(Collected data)
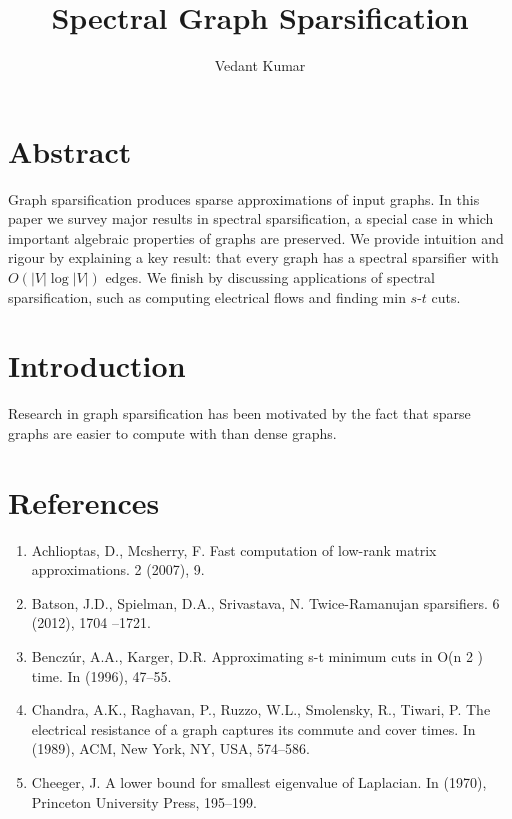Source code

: \documentclass{article}
\title{Spectral Graph Sparsification}
\author{Vedant Kumar}
\begin{document}
\maketitle

\section*{Abstract}

Graph sparsification produces sparse approximations of input graphs.  In
this paper we survey major results in spectral sparsification, a special
case in which important algebraic properties of graphs are preserved.  We
provide intuition and rigour by explaining a key result: that every graph
has a spectral sparsifier with $O(|V|\log|V|)$ edges.  We finish by
discussing applications of spectral sparsification, such as computing
electrical flows and finding min $s$-$t$ cuts.

\section*{Introduction}

Research in graph sparsification has been motivated by the fact that sparse
graphs are easier to compute with than dense graphs. 

\section*{References}

\begin{enumerate}[1.]
    \item Achlioptas, D., Mcsherry, F. Fast computation of low-rank matrix
approximations. 2 (2007), 9.

    \item Batson, J.D., Spielman, D.A., Srivastava, N.  Twice-Ramanujan
sparsifiers. 6 (2012), 1704 –1721.

    \item Benczúr, A.A., Karger, D.R.  Approximating s-t minimum cuts in O(n 2
) time. In (1996), 47–55.

    \item Chandra, A.K., Raghavan, P., Ruzzo, W.L., Smolensky, R., Tiwari, P.
The electrical resistance of a graph captures its commute and cover times. In
(1989), ACM, New York, NY, USA, 574–586.

    \item Cheeger, J. A lower bound for smallest eigenvalue of Laplacian. In
(1970), Princeton University Press, 195–199.
\end{enumerate}
\end{document}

→ **WHAT IS NEEDED**
Show every line of the entries above where the word "item" occurs.

→ **ANSWER AREA**
    \item Achlioptas, D., Mcsherry, F. Fast computation of low-rank matrix
    \item Batson, J.D., Spielman, D.A., Srivastava, N.  Twice-Ramanujan
    \item Benczúr, A.A., Karger, D.R.  Approximating s-t minimum cuts in O(n 2
    \item Chandra, A.K., Raghavan, P., Ruzzo, W.L., Smolensky, R., Tiwari, P.
    \item Cheeger, J. A lower bound for smallest eigenvalue of Laplacian. In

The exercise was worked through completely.